(Dataset entries)
============================================================

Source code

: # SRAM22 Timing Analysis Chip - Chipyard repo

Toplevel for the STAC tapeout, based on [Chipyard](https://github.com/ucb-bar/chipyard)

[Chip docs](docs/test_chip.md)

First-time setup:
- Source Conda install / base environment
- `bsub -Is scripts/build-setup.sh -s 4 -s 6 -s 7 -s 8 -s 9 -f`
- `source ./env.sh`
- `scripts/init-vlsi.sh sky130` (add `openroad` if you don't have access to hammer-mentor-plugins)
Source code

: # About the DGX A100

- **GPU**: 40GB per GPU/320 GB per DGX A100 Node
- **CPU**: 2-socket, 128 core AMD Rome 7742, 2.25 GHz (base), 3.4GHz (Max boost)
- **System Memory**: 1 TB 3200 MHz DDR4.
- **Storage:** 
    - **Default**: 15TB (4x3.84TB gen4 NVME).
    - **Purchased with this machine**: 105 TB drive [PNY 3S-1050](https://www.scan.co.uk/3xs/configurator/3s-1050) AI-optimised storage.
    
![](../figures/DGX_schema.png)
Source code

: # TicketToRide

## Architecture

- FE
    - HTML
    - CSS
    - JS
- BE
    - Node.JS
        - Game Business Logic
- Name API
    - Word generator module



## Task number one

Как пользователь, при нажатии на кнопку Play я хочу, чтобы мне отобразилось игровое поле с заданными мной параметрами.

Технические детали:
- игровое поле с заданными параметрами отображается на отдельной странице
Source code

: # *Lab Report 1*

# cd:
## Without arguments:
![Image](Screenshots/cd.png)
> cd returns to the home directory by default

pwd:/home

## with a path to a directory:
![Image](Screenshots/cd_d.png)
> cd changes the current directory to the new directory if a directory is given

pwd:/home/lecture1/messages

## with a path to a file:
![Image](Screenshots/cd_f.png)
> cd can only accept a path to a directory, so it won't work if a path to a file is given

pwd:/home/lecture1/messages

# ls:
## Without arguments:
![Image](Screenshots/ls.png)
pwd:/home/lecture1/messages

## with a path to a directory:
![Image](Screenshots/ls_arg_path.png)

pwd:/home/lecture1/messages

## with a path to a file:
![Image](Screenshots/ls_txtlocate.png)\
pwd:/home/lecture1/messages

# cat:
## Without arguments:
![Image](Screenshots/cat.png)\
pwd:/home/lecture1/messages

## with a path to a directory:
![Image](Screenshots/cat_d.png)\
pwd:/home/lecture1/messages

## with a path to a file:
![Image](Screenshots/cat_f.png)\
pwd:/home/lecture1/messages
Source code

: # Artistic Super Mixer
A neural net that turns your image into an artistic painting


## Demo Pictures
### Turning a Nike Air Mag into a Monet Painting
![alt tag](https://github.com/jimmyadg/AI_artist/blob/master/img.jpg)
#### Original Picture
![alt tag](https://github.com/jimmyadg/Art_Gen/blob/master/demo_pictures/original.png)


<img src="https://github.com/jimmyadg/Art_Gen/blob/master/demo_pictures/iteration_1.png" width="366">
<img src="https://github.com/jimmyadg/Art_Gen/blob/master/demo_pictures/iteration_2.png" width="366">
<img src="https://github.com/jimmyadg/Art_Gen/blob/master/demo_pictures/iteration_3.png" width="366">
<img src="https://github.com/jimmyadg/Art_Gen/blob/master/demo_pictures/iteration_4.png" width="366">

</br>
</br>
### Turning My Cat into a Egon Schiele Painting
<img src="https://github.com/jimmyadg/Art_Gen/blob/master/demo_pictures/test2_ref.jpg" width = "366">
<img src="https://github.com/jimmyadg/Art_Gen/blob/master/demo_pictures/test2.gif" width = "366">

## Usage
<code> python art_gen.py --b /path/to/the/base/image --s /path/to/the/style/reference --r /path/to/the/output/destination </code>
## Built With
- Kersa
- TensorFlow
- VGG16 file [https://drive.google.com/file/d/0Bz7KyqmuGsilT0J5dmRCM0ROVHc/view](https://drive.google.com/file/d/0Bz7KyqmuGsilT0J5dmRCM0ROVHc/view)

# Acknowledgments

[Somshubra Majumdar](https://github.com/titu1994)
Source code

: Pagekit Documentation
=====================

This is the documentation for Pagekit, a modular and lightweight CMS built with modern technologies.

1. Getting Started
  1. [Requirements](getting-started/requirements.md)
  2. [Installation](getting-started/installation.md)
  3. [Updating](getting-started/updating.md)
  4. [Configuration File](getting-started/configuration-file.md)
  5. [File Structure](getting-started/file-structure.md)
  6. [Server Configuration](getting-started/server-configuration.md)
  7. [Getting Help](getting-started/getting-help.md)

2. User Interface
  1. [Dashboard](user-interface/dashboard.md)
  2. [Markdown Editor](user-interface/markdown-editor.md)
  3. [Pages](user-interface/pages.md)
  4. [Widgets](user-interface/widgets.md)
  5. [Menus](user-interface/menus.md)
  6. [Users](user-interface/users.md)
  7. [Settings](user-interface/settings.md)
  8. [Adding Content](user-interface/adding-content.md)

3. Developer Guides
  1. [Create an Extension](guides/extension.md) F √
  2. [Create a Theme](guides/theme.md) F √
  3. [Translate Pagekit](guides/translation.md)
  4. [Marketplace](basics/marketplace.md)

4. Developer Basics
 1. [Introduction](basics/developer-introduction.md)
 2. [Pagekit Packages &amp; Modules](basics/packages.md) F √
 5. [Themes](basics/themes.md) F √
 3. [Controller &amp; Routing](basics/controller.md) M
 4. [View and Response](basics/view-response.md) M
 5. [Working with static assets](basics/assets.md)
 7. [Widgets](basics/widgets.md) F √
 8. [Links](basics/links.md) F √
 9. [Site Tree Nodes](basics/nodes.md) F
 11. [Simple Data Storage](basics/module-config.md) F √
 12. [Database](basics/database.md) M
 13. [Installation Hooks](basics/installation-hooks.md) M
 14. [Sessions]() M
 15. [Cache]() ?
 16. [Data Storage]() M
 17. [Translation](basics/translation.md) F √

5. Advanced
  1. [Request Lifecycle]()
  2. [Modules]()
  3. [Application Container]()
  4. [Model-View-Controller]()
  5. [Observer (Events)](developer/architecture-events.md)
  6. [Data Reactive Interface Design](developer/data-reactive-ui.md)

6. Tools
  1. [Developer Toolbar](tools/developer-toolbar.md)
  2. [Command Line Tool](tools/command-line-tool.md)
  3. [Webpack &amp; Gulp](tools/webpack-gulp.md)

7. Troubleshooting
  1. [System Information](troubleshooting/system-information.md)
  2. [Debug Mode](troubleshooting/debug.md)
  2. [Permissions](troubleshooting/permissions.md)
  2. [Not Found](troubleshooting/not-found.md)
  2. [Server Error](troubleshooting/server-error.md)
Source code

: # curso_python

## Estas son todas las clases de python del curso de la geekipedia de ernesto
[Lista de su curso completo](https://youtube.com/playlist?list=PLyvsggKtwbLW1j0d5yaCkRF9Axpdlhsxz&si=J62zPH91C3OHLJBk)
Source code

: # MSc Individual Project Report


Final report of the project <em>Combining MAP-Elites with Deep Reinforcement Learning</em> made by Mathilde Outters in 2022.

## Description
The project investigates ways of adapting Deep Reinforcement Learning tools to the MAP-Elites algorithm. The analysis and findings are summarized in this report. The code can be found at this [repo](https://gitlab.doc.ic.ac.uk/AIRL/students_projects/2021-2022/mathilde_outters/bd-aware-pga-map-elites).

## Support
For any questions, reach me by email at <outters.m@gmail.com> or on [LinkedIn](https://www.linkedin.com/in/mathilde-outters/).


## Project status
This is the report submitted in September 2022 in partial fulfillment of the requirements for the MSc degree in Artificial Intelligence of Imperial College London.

============================================================

Activity:
Extract the data exactly as given.

Answer space:
Source code

: # SRAM22 Timing Analysis Chip - Chipyard repo

Toplevel for the STAC tapeout, based on [Chipyard](https://github.com/ucb-bar/chipyard)

[Chip docs](docs/test_chip.md)

First-time setup:
- Source Conda install / base environment
- `bsub -Is scripts/build-setup.sh -s 4 -s 6 -s 7 -s 8 -s 9 -f`
- `source ./env.sh`
- `scripts/init-vlsi.sh sky130` (add `openroad` if you don't have access to hammer-mentor-plugins)
Source code

: # About the DGX A100

- **GPU**: 40GB per GPU/320 GB per DGX A100 Node
- **CPU**: 2-socket, 128 core AMD Rome 7742, 2.25 GHz (base), 3.4GHz (Max boost)
- **System Memory**: 1 TB 3200 MHz DDR4.
- **Storage:** 
    - **Default**: 15TB (4x3.84TB gen4 NVME).
    - **Purchased with this machine**: 105 TB drive [PNY 3S-1050](https://www.scan.co.uk/3xs/configurator/3s-1050) AI-optimised storage.
    
![](../figures/DGX_schema.png)
Source code

: # TicketToRide

## Architecture

- FE
    - HTML
    - CSS
    - JS
- BE
    - Node.JS
        - Game Business Logic
- Name API
    - Word generator module



## Task number one

Как пользователь, при нажатии на кнопку Play я хочу, чтобы мне отобразилось игровое поле с заданными мной параметрами.

Технические детали:
- игровое поле с заданными параметрами отображается на отдельной странице
Source code

: # *Lab Report 1*

# cd:
## Without arguments:
![Image](Screenshots/cd.png)
> cd returns to the home directory by default

pwd:/home

## with a path to a directory:
![Image](Screenshots/cd_d.png)
> cd changes the current directory to the new directory if a directory is given

pwd:/home/lecture1/messages

## with a path to a file:
![Image](Screenshots/cd_f.png)
> cd can only accept a path to a directory, so it won't work if a path to a file is given

pwd:/home/lecture1/messages

# ls:
## Without arguments:
![Image](Screenshots/ls.png)
pwd:/home/lecture1/messages

## with a path to a directory:
![Image](Screenshots/ls_arg_path.png)

pwd:/home/lecture1/messages

## with a path to a file:
![Image](Screenshots/ls_txtlocate.png)\
pwd:/home/lecture1/messages

# cat:
## Without arguments:
![Image](Screenshots/cat.png)\
pwd:/home/lecture1/messages

## with a path to a directory:
![Image](Screenshots/cat_d.png)\
pwd:/home/lecture1/messages

## with a path to a file:
![Image](Screenshots/cat_f.png)\
pwd:/home/lecture1/messages
Source code

: # Artistic Super Mixer
A neural net that turns your image into an artistic painting


## Demo Pictures
### Turning a Nike Air Mag into a Monet Painting
![alt tag](https://github.com/jimmyadg/AI_artist/blob/master/img.jpg)
#### Original Picture
![alt tag](https://github.com/jimmyadg/Art_Gen/blob/master/demo_pictures/original.png)


<img src="https://github.com/jimmyadg/Art_Gen/blob/master/demo_pictures/iteration_1.png" width="366">
<img src="https://github.com/jimmyadg/Art_Gen/blob/master/demo_pictures/iteration_2.png" width="366">
<img src="https://github.com/jimmyadg/Art_Gen/blob/master/demo_pictures/iteration_3.png" width="366">
<img src="https://github.com/jimmyadg/Art_Gen/blob/master/demo_pictures/iteration_4.png" width="366">

</br>
</br>
### Turning My Cat into a Egon Schiele Painting
<img src="https://github.com/jimmyadg/Art_Gen/blob/master/demo_pictures/test2_ref.jpg" width = "366">
<img src="https://github.com/jimmyadg/Art_Gen/blob/master/demo_pictures/test2.gif" width = "366">

## Usage
<code> python art_gen.py --b /path/to/the/base/image --s /path/to/the/style/reference --r /path/to/the/output/destination </code>
## Built With
- Kersa
- TensorFlow
- VGG16 file [https://drive.google.com/file/d/0Bz7KyqmuGsilT0J5dmRCM0ROVHc/view](https://drive.google.com/file/d/0Bz7KyqmuGsilT0J5dmRCM0ROVHc/view)

# Acknowledgments

[Somshubra Majumdar](https://github.com/titu1994)
Source code

: Pagekit Documentation
=====================

This is the documentation for Pagekit, a modular and lightweight CMS built with modern technologies.

1. Getting Started
  1. [Requirements](getting-started/requirements.md)
  2. [Installation](getting-started/installation.md)
  3. [Updating](getting-started/updating.md)
  4. [Configuration File](getting-started/configuration-file.md)
  5. [File Structure](getting-started/file-structure.md)
  6. [Server Configuration](getting-started/server-configuration.md)
  7. [Getting Help](getting-started/getting-help.md)

2. User Interface
  1. [Dashboard](user-interface/dashboard.md)
  2. [Markdown Editor](user-interface/markdown-editor.md)
  3. [Pages](user-interface/pages.md)
  4. [Widgets](user-interface/widgets.md)
  5. [Menus](user-interface/menus.md)
  6. [Users](user-interface/users.md)
  7. [Settings](user-interface/settings.md)
  8. [Adding Content](user-interface/adding-content.md)

3. Developer Guides
  1. [Create an Extension](guides/extension.md) F √
  2. [Create a Theme](guides/theme.md) F √
  3. [Translate Pagekit](guides/translation.md)
  4. [Marketplace](basics/marketplace.md)

4. Developer Basics
 1. [Introduction](basics/developer-introduction.md)
 2. [Pagekit Packages &amp; Modules](basics/packages.md) F √
 5. [Themes](basics/themes.md) F √
 3. [Controller &amp; Routing](basics/controller.md) M
 4. [View and Response](basics/view-response.md) M
 5. [Working with static assets](basics/assets.md)
 7. [Widgets](basics/widgets.md) F √
 8. [Links](basics/links.md) F √
 9. [Site Tree Nodes](basics/nodes.md) F
 11. [Simple Data Storage](basics/module-config.md) F √
 12. [Database](basics/database.md) M
 13. [Installation Hooks](basics/installation-hooks.md) M
 14. [Sessions]() M
 15. [Cache]() ?
 16. [Data Storage]() M
 17. [Translation](basics/translation.md) F √

5. Advanced
  1. [Request Lifecycle]()
  2. [Modules]()
  3. [Application Container]()
  4. [Model-View-Controller]()
  5. [Observer (Events)](developer/architecture-events.md)
  6. [Data Reactive Interface Design](developer/data-reactive-ui.md)

6. Tools
  1. [Developer Toolbar](tools/developer-toolbar.md)
  2. [Command Line Tool](tools/command-line-tool.md)
  3. [Webpack &amp; Gulp](tools/webpack-gulp.md)

7. Troubleshooting
  1. [System Information](troubleshooting/system-information.md)
  2. [Debug Mode](troubleshooting/debug.md)
  2. [Permissions](troubleshooting/permissions.md)
  2. [Not Found](troubleshooting/not-found.md)
  2. [Server Error](troubleshooting/server-error.md)
Source code

: # curso_python

## Estas son todas las clases de python del curso de la geekipedia de ernesto
[Lista de su curso completo](https://youtube.com/playlist?list=PLyvsggKtwbLW1j0d5yaCkRF9Axpdlhsxz&si=J62zPH91C3OHLJBk)
Source code

: # MSc Individual Project Report


Final report of the project <em>Combining MAP-Elites with Deep Reinforcement Learning</em> made by Mathilde Outters in 2022.

## Description
The project investigates ways of adapting Deep Reinforcement Learning tools to the MAP-Elites algorithm. The analysis and findings are summarized in this report. The code can be found at this [repo](https://gitlab.doc.ic.ac.uk/AIRL/students_projects/2021-2022/mathilde_outters/bd-aware-pga-map-elites).

## Support
For any questions, reach me by email at <outters.m@gmail.com> or on [LinkedIn](https://www.linkedin.com/in/mathilde-outters/).


## Project status
This is the report submitted in September 2022 in partial fulfillment of the requirements for the MSc degree in Artificial Intelligence of Imperial College London.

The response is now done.